So Bob Diamond has quit. Is it time to buy Barclays?
After an initial bounce, the shares closed down on Tuesday, and have fallen 15 per cent since the bank was fined last week for its attempts to manipulate Libor. That leaves them trading on 0.4 times book value, a discount to rivals with similar combinations of retail and investment banking – BNP Paribas and Deutsche Bank trade on 0.5 times book value, while JPMorgan is on 0.8 times.

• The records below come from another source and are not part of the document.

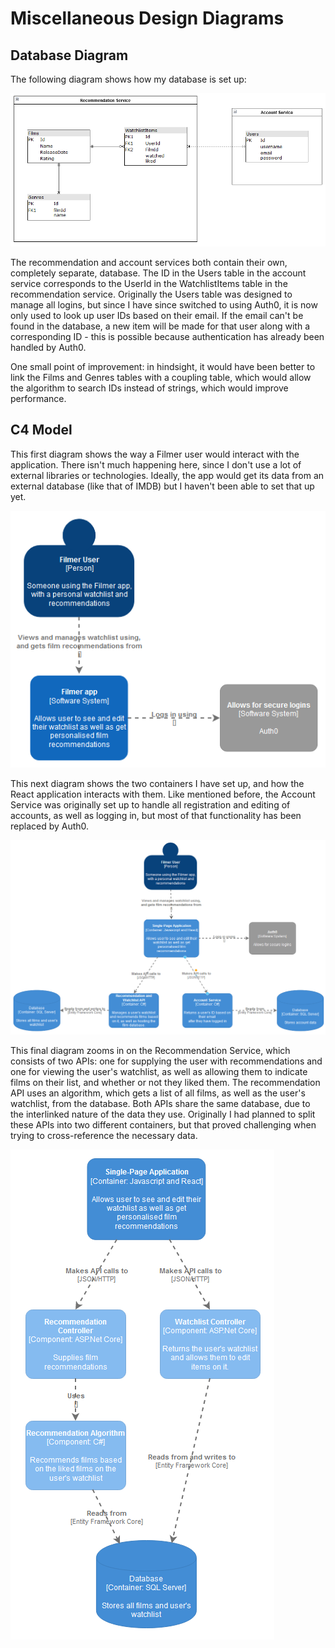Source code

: # Miscellaneous Design Diagrams

## Database Diagram
The following diagram shows how my database is set up:

![Database diagram](https://github.com/FilmerApp/.github/blob/main/images/Database%20Diagram.png)

The recommendation and account services both contain their own, completely separate, database. The ID in the Users table in the account service corresponds to the UserId in the WatchlistItems table in the recommendation service. Originally the Users table was designed to manage all logins, but since I have since switched to using Auth0, it is now only used to look up user IDs based on their email. If the email can't be found in the database, a new item will be made for that user along with a corresponding ID - this is possible because authentication has already been handled by Auth0.

One small point of improvement: in hindsight, it would have been better to link the Films and Genres tables with a coupling table, which would allow the algorithm to search IDs instead of strings, which would improve performance.

## C4 Model
This first diagram shows the way a Filmer user would interact with the application. There isn't much happening here, since I don't use a lot of external libraries or technologies. Ideally, the app would get its data from an external database (like that of IMDB) but I haven't been able to set that up yet.

![C4 Model - Context](https://github.com/FilmerApp/.github/blob/main/images/C4%20Model%20-%20Context.png)

This next diagram shows the two containers I have set up, and how the React application interacts with them. Like mentioned before, the Account Service was originally set up to handle all registration and editing of accounts, as well as logging in, but most of that functionality has been replaced by Auth0.

![C4 Model - Container](https://github.com/FilmerApp/.github/blob/main/images/C4%20Model%20-%20Container.png)

This final diagram zooms in on the Recommendation Service, which consists of two APIs: one for supplying the user with recommendations and one for viewing the user's watchlist, as well as allowing them to indicate films on their list, and whether or not they liked them. The recommendation API uses an algorithm, which gets a list of all films, as well as the user's watchlist, from the database. Both APIs share the same database, due to the interlinked nature of the data they use. Originally I had planned to split these APIs into two different containers, but that proved challenging when trying to cross-reference the necessary data.

![C4 Model - Component](https://github.com/FilmerApp/.github/blob/main/images/C4%20Model%20-%20Component.png)
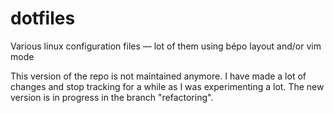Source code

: dotfiles
========

Various linux configuration files — lot of them using bépo layout and/or vim mode

This version of the repo is not maintained anymore. I have made a lot of changes 
and stop tracking for a while as I was experimenting a lot. The new version is 
in progress in the branch "refactoring".
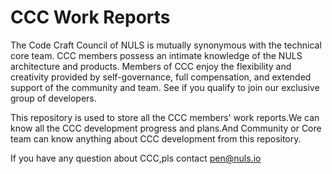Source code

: # CCC Work Reports

The Code Craft Council of NULS is mutually synonymous with the technical core team. CCC members possess an intimate knowledge of the NULS architecture and products. Members of CCC enjoy the flexibility and creativity provided by self-governance, full compensation, and extended support of the community and team. See if you qualify to join our exclusive group of developers.

This repository is used to store all the CCC members' work reports.We can know all the CCC development progress and plans.And Community or Core team can know anything about CCC development from this repository.

If you have any question about CCC,pls contact pen@nuls.io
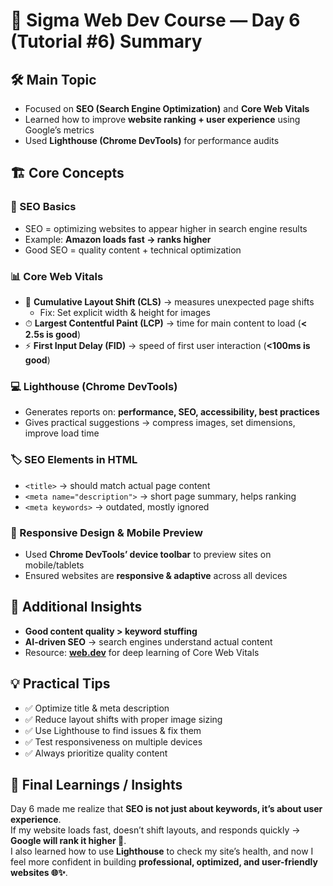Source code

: # 📑 Sigma Web Dev Course — Day 6 (Tutorial #6) Summary

## 🛠 Main Topic
- Focused on **SEO (Search Engine Optimization)** and **Core Web Vitals**  
- Learned how to improve **website ranking + user experience** using Google’s metrics  
- Used **Lighthouse (Chrome DevTools)** for performance audits  

## 🏗 Core Concepts  

### 🔎 SEO Basics
- SEO = optimizing websites to appear higher in search engine results  
- Example: **Amazon loads fast → ranks higher**  
- Good SEO = quality content + technical optimization  

### 📊 Core Web Vitals
- 📏 **Cumulative Layout Shift (CLS)** → measures unexpected page shifts  
  - Fix: Set explicit width & height for images  
- ⏱ **Largest Contentful Paint (LCP)** → time for main content to load (**< 2.5s is good**)  
- ⚡ **First Input Delay (FID)** → speed of first user interaction (**<100ms is good**)  

### 💻 Lighthouse (Chrome DevTools)
- Generates reports on: **performance, SEO, accessibility, best practices**  
- Gives practical suggestions → compress images, set dimensions, improve load time  

### 🏷 SEO Elements in HTML
- `<title>` → should match actual page content  
- `<meta name="description">` → short page summary, helps ranking  
- `<meta keywords>` → outdated, mostly ignored  

### 📱 Responsive Design & Mobile Preview
- Used **Chrome DevTools’ device toolbar** to preview sites on mobile/tablets  
- Ensured websites are **responsive & adaptive** across all devices  

## 📌 Additional Insights
- **Good content quality > keyword stuffing**  
- **AI-driven SEO** → search engines understand actual content  
- Resource: **[web.dev](https://web.dev/)** for deep learning of Core Web Vitals  

## 💡 Practical Tips
- ✅ Optimize title & meta description  
- ✅ Reduce layout shifts with proper image sizing  
- ✅ Use Lighthouse to find issues & fix them  
- ✅ Test responsiveness on multiple devices  
- ✅ Always prioritize quality content  

## 📝 Final Learnings / Insights
Day 6 made me realize that **SEO is not just about keywords, it’s about user experience**.  
If my website loads fast, doesn’t shift layouts, and responds quickly → **Google will rank it higher 🚀**.  
I also learned how to use **Lighthouse** to check my site’s health, and now I feel more confident in building **professional, optimized, and user-friendly websites 🌐✨**.  


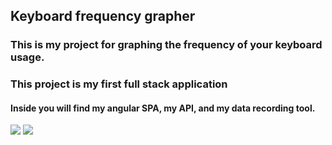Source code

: ## Keyboard frequency grapher
### This is my project for graphing the frequency of your keyboard usage.
### This project is my first full stack application
#### Inside you will find my angular SPA, my API, and my data recording tool.

![](https://i.imgur.com/rtT6Rgs.png)
![](https://i.imgur.com/d5VS1Xg.png)
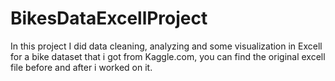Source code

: # BikesDataExcellProject
In this project I did data cleaning, analyzing and some visualization in Excell for a bike dataset that i got from Kaggle.com, you can find the original excell file before and after i worked on it.
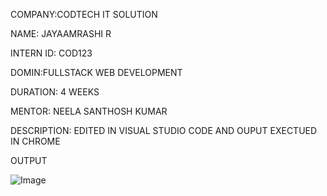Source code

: 
COMPANY:CODTECH IT SOLUTION

NAME: JAYAAMRASHI R

INTERN ID: COD123

DOMIN:FULLSTACK WEB DEVELOPMENT

DURATION: 4 WEEKS

MENTOR: NEELA SANTHOSH KUMAR

DESCRIPTION: EDITED IN VISUAL STUDIO CODE AND OUPUT EXECTUED IN CHROME

OUTPUT
          
![Image](https://github.com/user-attachments/assets/9af75b62-cd7d-42cb-9783-2e248b5825b0)
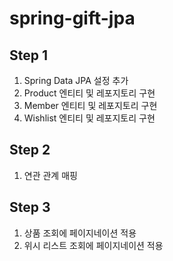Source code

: # spring-gift-jpa

## Step 1
1. Spring Data JPA 설정 추가
2. Product 엔티티 및 레포지토리 구현 
3. Member 엔티티 및 레포지토리 구현
4. Wishlist 엔티티 및 레포지토리 구현

## Step 2
1. 연관 관계 매핑

## Step 3
1. 상품 조회에 페이지네이션 적용
2. 위시 리스트 조회에 페이지네이션 적용
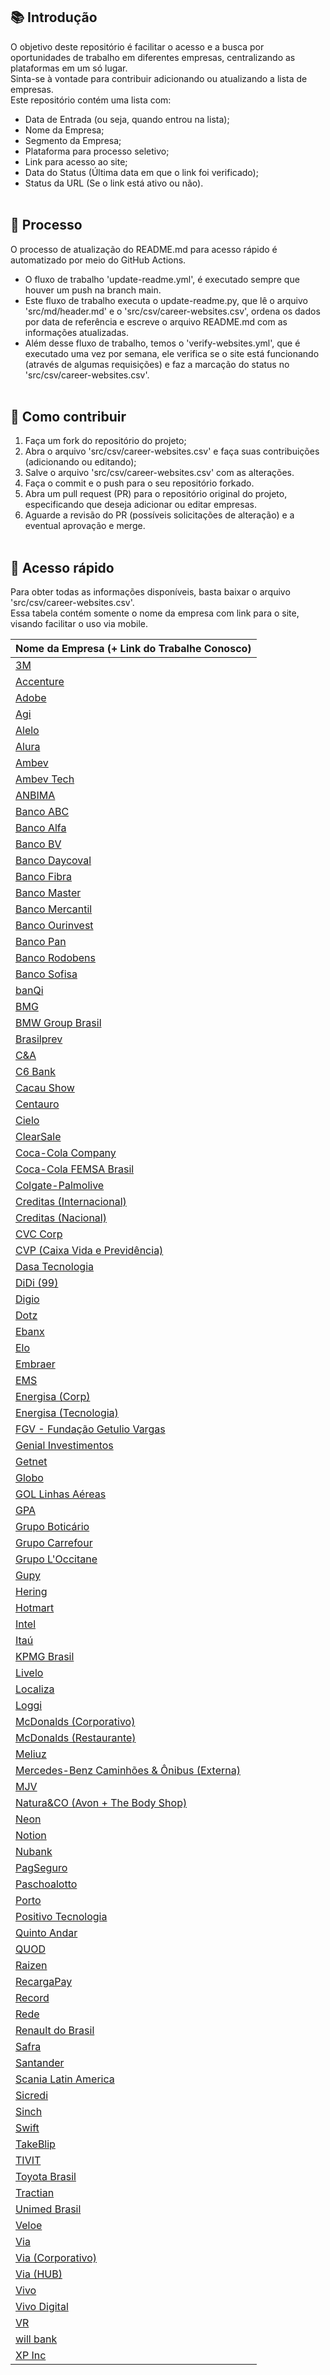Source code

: ## 📚 Introdução
O objetivo deste repositório é facilitar o acesso e a busca por oportunidades de trabalho em diferentes empresas, centralizando as plataformas em um só lugar.  
Sinta-se à vontade para contribuir adicionando ou atualizando a lista de empresas.  
Este repositório contém uma lista com: 
- Data de Entrada (ou seja, quando entrou na lista);
- Nome da Empresa;
- Segmento da Empresa;
- Plataforma para processo seletivo;
- Link para acesso ao site;
- Data do Status (Última data em que o link foi verificado);
- Status da URL (Se o link está ativo ou não).
<br><br>  
## 🔧 Processo
O processo de atualização do README.md para acesso rápido é automatizado por meio do GitHub Actions.  
- O fluxo de trabalho 'update-readme.yml', é executado sempre que houver um push na branch main.  
- Este fluxo de trabalho executa o update-readme.py, que lê o arquivo 'src/md/header.md' e o 'src/csv/career-websites.csv', ordena os dados por data de referência e escreve o arquivo README.md com as informações atualizadas.
- Além desse fluxo de trabalho, temos o 'verify-websites.yml', que é executado uma vez por semana, ele verifica se o site está funcionando (através de algumas requisições) e faz a marcação do status no 'src/csv/career-websites.csv'.
<br><br>
## 🤝 Como contribuir
1. Faça um fork do repositório do projeto;
2. Abra o arquivo 'src/csv/career-websites.csv' e faça suas contribuições (adicionando ou editando);
3. Salve o arquivo 'src/csv/career-websites.csv' com as alterações.
4. Faça o commit e o push para o seu repositório forkado.
5. Abra um pull request (PR) para o repositório original do projeto, especificando que deseja adicionar ou editar empresas.
6. Aguarde a revisão do PR (possíveis solicitações de alteração) e a eventual aprovação e merge.
<br><br>
## 🏢 Acesso rápido
Para obter todas as informações disponíveis, basta baixar o arquivo 'src/csv/career-websites.csv'.  
Essa tabela contém somente o nome da empresa com link para o site, visando facilitar o uso via mobile.
<br>

| Nome da Empresa (+ Link do Trabalhe Conosco) |
| --- |
| [3M](https://3m.wd1.myworkdayjobs.com/pt-BR/Search) |
| [Accenture](https://www.accenture.com/pt-pt/careers/jobsearch?clp=1&jk=&sb=1&pg=1&vw=1&is_rj=0) |
| [Adobe](https://careers.adobe.com/us/en/c/other-jobs) |
| [Agi](https://agibank.gupy.io/) |
| [Alelo](https://vagas.alelo.com.br/jobs) |
| [Alura](https://grupoalura.gupy.io/) |
| [Ambev](https://ambev.gupy.io/) |
| [Ambev Tech](https://ambevtech.gupy.io/) |
| [ANBIMA](https://anbima.gupy.io/) |
| [Banco ABC](https://abcbrasil.gupy.io/) |
| [Banco Alfa](https://alfa.gupy.io/) |
| [Banco BV](https://jobs.lever.co/bv) |
| [Banco Daycoval](https://bancodaycoval.gupy.io/) |
| [Banco Fibra](https://bancofibra.gupy.io/) |
| [Banco Master](https://bancomaster.gupy.io/) |
| [Banco Mercantil](https://mercantil.gupy.io/) |
| [Banco Ourinvest](https://bancoourinvest.gupy.io) |
| [Banco Pan](https://boards.greenhouse.io/bancopan) |
| [Banco Rodobens](https://rodobenscarreiras.gupy.io/) |
| [Banco Sofisa](https://bancosofisa.gupy.io/) |
| [banQi](https://banqi.gupy.io/) |
| [BMG](https://bmg.gupy.io/) |
| [BMW Group Brasil](https://bmw.gupy.io/) |
| [Brasilprev](https://brasilprev.gupy.io/) |
| [C&A](https://cea.gupy.io/) |
| [C6 Bank](https://boards.greenhouse.io/c6bank) |
| [Cacau Show](https://cacaushow.gupy.io/) |
| [Centauro](https://centaurotalentos.gupy.io/) |
| [Cielo](https://cielo.gupy.io/) |
| [ClearSale](https://clearsale.gupy.io/) |
| [Coca-Cola Company](https://coke.wd1.myworkdayjobs.com/coca-cola-careers/) |
| [Coca-Cola FEMSA Brasil](https://trabalheconosco.vagas.com.br/femsa/oportunidades) |
| [Colgate-Palmolive](https://jobs.colgate.com/go/View-All-Jobs/8506400/) |
| [Creditas (Internacional)](https://boards.greenhouse.io/creditasen) |
| [Creditas (Nacional)](https://boards.greenhouse.io/creditas) |
| [CVC Corp](https://cvccorp.gupy.io/) |
| [CVP (Caixa Vida e Previdência)](https://caixavidaeprevidencia.gupy.io/) |
| [Dasa Tecnologia](https://dasatecnologia.gupy.io/) |
| [DiDi (99)](https://careers-didiglobal.icims.com/jobs/search?ss=1&hashed=-625919479) |
| [Digio](https://digio.gupy.io/) |
| [Dotz](https://dotz.gupy.io/) |
| [Ebanx](https://boards.greenhouse.io/ebanx) |
| [Elo](https://vempraelo.gupy.io/) |
| [Embraer](https://embraer.gupy.io/) |
| [EMS](https://ems.gupy.io/) |
| [Energisa (Corp)](https://grupoenergisa.gupy.io/) |
| [Energisa (Tecnologia)](https://energisatech.gupy.io/) |
| [FGV - Fundação Getulio Vargas](https://trabalheconosco.fgv.br/vagas) |
| [Genial Investimentos](https://genial.gupy.io/) |
| [Getnet](https://getnet.gupy.io/) |
| [Globo](https://globo.gupy.io/) |
| [GOL Linhas Aéreas](https://golcarreiras.gupy.io/) |
| [GPA](https://digitalgpa.gupy.io/) |
| [Grupo Boticário](https://grupoboticario.gupy.io/) |
| [Grupo Carrefour](https://corporativo-grupocarrefourbrasil.pandape.infojobs.com.br/) |
| [Grupo L'Occitane](https://sejaloccitane.gupy.io/) |
| [Gupy](https://vempra.gupy.io/) |
| [Hering](https://ciahering.gupy.io/) |
| [Hotmart](https://boards.eu.greenhouse.io/hotmartcareersbr) |
| [Intel](https://jobs.intel.com/en/search-jobs?k=&l=&orgIds=599) |
| [Itaú](https://vemproitau.gupy.io/) |
| [KPMG Brasil](https://kpmgbrasil.gupy.io/) |
| [Livelo](https://livelo.gupy.io/) |
| [Localiza](https://localiza.gupy.io/) |
| [Loggi](https://apply.workable.com/loggi) |
| [McDonalds (Corporativo)](https://corporativomc.gupy.io/) |
| [McDonalds (Restaurante)](https://restaurantemc.gupy.io/) |
| [Meliuz](https://meliuz.gupy.io/) |
| [Mercedes-Benz Caminhões & Ônibus (Externa)](https://mercedes-benzcaminhoeseonibus.gupy.io/) |
| [MJV](https://mjvcarreiras.gupy.io/) |
| [Natura&CO (Avon + The Body Shop)](https://avon.wd5.myworkdayjobs.com/NaturaAndCoCareers) |
| [Neon](https://jobs.lever.co/neon) |
| [Notion](https://boards.greenhouse.io/notion) |
| [Nubank](https://boards.greenhouse.io/nubank) |
| [PagSeguro](https://pagseguro.gupy.io/) |
| [Paschoalotto](https://paschoalotto.gupy.io/) |
| [Porto](https://porto.gupy.io/) |
| [Positivo Tecnologia](https://positivotecnologia.gupy.io/) |
| [Quinto Andar](https://apply.workable.com/quintoandar/) |
| [QUOD](https://vempraquod.gupy.io/) |
| [Raizen](https://genteraizen.gupy.io/) |
| [RecargaPay](https://apply.workable.com/recargapay/) |
| [Record](https://recordtv.gupy.io/) |
| [Rede](https://vemprarede.gupy.io/) |
| [Renault do Brasil](https://renaultbrasil.gupy.io/) |
| [Safra](https://venhasersafra.gupy.io/) |
| [Santander](https://santanderbrasil.gupy.io/) |
| [Scania Latin America](https://scania.gupy.io/) |
| [Sicredi](https://sicredi.gupy.io/) |
| [Sinch](https://apply.workable.com/sinch/) |
| [Swift](https://swift.gupy.io/) |
| [TakeBlip](https://takeblip.gupy.io/) |
| [TIVIT](https://tivit.gupy.io/) |
| [Toyota Brasil](https://toyotabrasil.gupy.io/) |
| [Tractian](https://tractian.com/carreiras/vagas) |
| [Unimed Brasil](https://unimed-brasil.gupy.io/) |
| [Veloe](https://vagas.veloe.com.br/jobs) |
| [Via](https://viavarejo.gupy.io/) |
| [Via (Corporativo)](https://corporativovia.gupy.io/) |
| [Via (HUB)](https://viahub.gupy.io/) |
| [Vivo](https://vivo.gupy.io/) |
| [Vivo Digital](https://vivodigital.gupy.io/) |
| [VR](https://vr.gupy.io/) |
| [will bank](https://vemserwill.gupy.io/) |
| [XP Inc](https://boards.greenhouse.io/xpinc) |
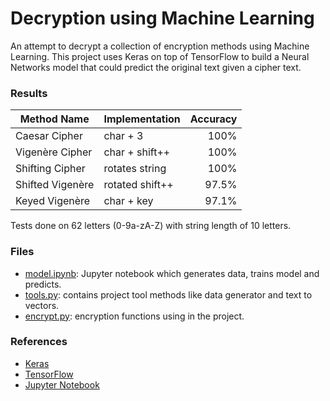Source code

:# Decryption using Machine Learning

An attempt to decrypt a collection of encryption methods using Machine Learning.
This project uses Keras on top of TensorFlow to build a Neural Networks model that could predict the original text given a cipher text.


### Results

| Method Name      | Implementation  | Accuracy |
| ---------------- | --------------- | -------: |
| Caesar Cipher    | char + 3        | 100%     |
| Vigenère Cipher  | char + shift++  | 100%     |
| Shifting Cipher  | rotates string  | 100%     |
| Shifted Vigenère | rotated shift++ | 97.5%    |
| Keyed Vigenère   | char + key      | 97.1%    |

Tests done on 62 letters (0-9a-zA-Z) with string length of 10 letters.


### Files

- [model.ipynb](./model.ipynb): Jupyter notebook which generates data, trains model and predicts.
- [tools.py](./tools.py): contains project tool methods like data generator and text to vectors.
- [encrypt.py](./encrypt.py): encryption functions using in the project.


### References

- [Keras](https://keras.io/)
- [TensorFlow](https://www.tensorflow.org/)
- [Jupyter Notebook](https://jupyter-notebook.readthedocs.io/en/stable/)
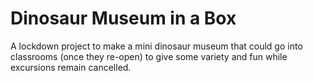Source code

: # Dinosaur Museum in a Box
A lockdown project to make a mini dinosaur museum that could go into classrooms (once they re-open) to give some variety and fun while excursions remain cancelled.
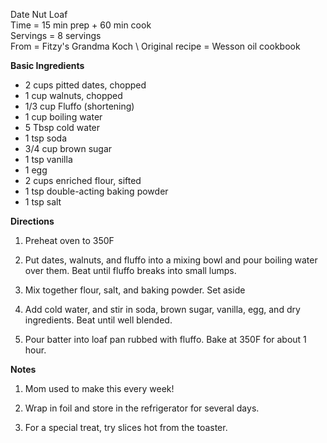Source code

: Date Nut Loaf \
Time = 15 min prep + 60 min cook \
Servings = 8 servings \
From = Fitzy's Grandma Koch \ 
Original recipe = Wesson oil cookbook


**Basic Ingredients**

-  2 cups pitted dates, chopped
-  1 cup walnuts, chopped
-  1/3 cup Fluffo (shortening)
-  1 cup boiling water
-  5 Tbsp cold water
-  1 tsp soda
-  3/4 cup brown sugar
-  1 tsp vanilla
-  1 egg
-  2 cups enriched flour, sifted
-  1 tsp double-acting baking powder
-  1 tsp salt

**Directions**

1.  Preheat oven to 350F

2.  Put dates, walnuts, and fluffo into a mixing bowl and pour boiling water over them. Beat until fluffo breaks into small lumps. 

3. Mix together flour, salt, and baking powder. Set aside

4.  Add cold water, and stir in soda, brown sugar, vanilla, egg, and dry ingredients. Beat until well blended. 

5. Pour batter into loaf pan rubbed with fluffo. Bake at 350F for about 1 hour. 


**Notes**
1. Mom used to make this every week! 

2. Wrap in foil and store in the refrigerator for several days. 

3. For a special treat, try slices hot from the toaster.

The question for investors is whether Barclays can close this and other gaps. Its 2011 return on equity was 5.8 per cent, well below the 8 per cent from BNP Paribas and Deutsche Bank and the 11 per cent from JPMorgan. If Barclays is to justify a higher valuation, it will have to improve its returns. This year started well, thanks partly to lower provisions in its well-regarded UK retail business. But the heavy lifting will have to come from the investment bank, which accounts for just over half of Barclays’ pre-tax profit. Over the long term, pension funds’ appetite for fixed income should play to its strengths in debt capital markets, while a new chief executive might take an axe to costs in some parts of the division. So there is some hope on the revenues and margins front. But in today’s regulatory environment there is little hope of being able to improve returns by increasing leverage, despite Barclays’ strong core tier one capital ratio of 10.9 per cent.